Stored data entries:
>>>>>

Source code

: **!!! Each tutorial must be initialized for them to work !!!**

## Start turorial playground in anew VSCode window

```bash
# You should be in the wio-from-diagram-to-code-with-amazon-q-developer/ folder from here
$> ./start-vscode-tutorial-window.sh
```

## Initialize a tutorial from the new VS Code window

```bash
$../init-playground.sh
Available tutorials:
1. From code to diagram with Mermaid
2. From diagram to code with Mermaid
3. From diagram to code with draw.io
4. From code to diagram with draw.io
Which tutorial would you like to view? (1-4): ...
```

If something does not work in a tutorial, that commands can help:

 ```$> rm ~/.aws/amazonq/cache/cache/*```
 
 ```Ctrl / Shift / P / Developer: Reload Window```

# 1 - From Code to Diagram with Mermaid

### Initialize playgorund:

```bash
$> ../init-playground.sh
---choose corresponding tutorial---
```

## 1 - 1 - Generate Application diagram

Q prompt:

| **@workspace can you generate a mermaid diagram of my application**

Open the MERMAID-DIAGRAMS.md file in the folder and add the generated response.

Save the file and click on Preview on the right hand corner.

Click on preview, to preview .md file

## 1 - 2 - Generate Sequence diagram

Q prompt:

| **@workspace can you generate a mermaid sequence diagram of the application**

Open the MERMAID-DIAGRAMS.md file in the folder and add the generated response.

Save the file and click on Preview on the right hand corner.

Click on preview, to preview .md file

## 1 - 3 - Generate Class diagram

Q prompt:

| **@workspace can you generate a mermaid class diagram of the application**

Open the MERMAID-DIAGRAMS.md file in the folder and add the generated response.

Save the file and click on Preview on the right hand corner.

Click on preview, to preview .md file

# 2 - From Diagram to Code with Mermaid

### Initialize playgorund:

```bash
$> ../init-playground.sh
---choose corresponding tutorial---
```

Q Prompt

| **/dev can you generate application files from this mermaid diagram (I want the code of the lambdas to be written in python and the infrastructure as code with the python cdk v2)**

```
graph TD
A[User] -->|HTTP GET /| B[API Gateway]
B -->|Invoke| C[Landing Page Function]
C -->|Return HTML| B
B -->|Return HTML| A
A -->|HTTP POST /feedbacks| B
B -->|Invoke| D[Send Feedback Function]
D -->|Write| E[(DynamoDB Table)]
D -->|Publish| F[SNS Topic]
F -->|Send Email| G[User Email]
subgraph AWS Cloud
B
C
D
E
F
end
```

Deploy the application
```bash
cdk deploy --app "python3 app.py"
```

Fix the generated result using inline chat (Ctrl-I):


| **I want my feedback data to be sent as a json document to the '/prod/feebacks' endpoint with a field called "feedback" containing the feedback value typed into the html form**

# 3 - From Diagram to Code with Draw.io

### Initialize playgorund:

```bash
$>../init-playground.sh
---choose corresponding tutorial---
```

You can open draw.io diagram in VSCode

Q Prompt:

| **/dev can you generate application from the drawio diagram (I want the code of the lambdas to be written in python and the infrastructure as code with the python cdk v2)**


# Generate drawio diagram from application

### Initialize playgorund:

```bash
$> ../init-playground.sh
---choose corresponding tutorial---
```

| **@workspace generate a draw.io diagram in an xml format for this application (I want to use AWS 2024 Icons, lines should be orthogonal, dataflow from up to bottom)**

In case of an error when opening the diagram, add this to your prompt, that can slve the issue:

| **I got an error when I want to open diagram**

<<<<<

Task to carry out
Filter the records above and return every line that holds the word "User".

Solution for this exercise
A[User] -->|HTTP GET /| B[API Gateway]
F -->|Send Email| G[User Email]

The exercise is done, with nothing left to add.